Each line from the opening of the material through the line holding "ld STATE3, X+" needs to be returned exactly, with the pictures left out.

** MATERIAL FOR THIS EXERCISE follows **

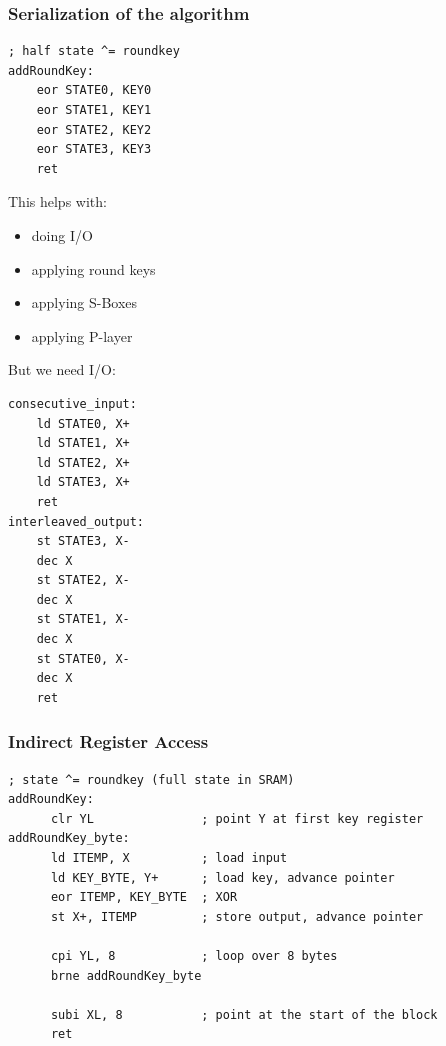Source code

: \documentclass{beamer}
\begin{document}
\begin{frame}[fragile]
\frametitle{Serialization of the algorithm}
\begin{minipage}[t]{0.48\textwidth}
\begin{lstlisting}
; half state ^= roundkey
addRoundKey:
    eor STATE0, KEY0
    eor STATE1, KEY1
    eor STATE2, KEY2
    eor STATE3, KEY3
    ret
\end{lstlisting}

This helps with:
\begin{itemize}
        \item doing I/O
        \item applying round keys
        \item applying S-Boxes
        \item applying P-layer
\end{itemize}
\end{minipage}
\hfill
\begin{minipage}[t]{0.48\textwidth}
But we need I/O:
\begin{lstlisting}
consecutive_input:
    ld STATE0, X+
    ld STATE1, X+
    ld STATE2, X+
    ld STATE3, X+
    ret
interleaved_output:
    st STATE3, X-
    dec X
    st STATE2, X-
    dec X
    st STATE1, X-
    dec X
    st STATE0, X-
    dec X
    ret
\end{lstlisting}
\end{minipage}
\end{frame}

\begin{frame}[fragile]
\frametitle{Indirect Register Access}
\begin{lstlisting}
; state ^= roundkey (full state in SRAM)
addRoundKey:
      clr YL               ; point Y at first key register
addRoundKey_byte:
      ld ITEMP, X          ; load input
      ld KEY_BYTE, Y+      ; load key, advance pointer
      eor ITEMP, KEY_BYTE  ; XOR
      st X+, ITEMP         ; store output, advance pointer

      cpi YL, 8            ; loop over 8 bytes
      brne addRoundKey_byte

      subi XL, 8           ; point at the start of the block
      ret
\end{lstlisting}
\end{frame}
\end{document}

** End of MATERIAL FOR THIS EXERCISE **

• _REPLY TO THE TASK_
Source code

: \documentclass{beamer}
\begin{document}
\begin{frame}[fragile]
\frametitle{Serialization of the algorithm}
\begin{minipage}[t]{0.48\textwidth}
\begin{lstlisting}
; half state ^= roundkey
addRoundKey:
    eor STATE0, KEY0
    eor STATE1, KEY1
    eor STATE2, KEY2
    eor STATE3, KEY3
    ret
\end{lstlisting}

This helps with:
\begin{itemize}
        \item doing I/O
        \item applying round keys
        \item applying S-Boxes
        \item applying P-layer
\end{itemize}
\end{minipage}
\hfill
\begin{minipage}[t]{0.48\textwidth}
But we need I/O:
\begin{lstlisting}
consecutive_input:
    ld STATE0, X+
    ld STATE1, X+
    ld STATE2, X+
    ld STATE3, X+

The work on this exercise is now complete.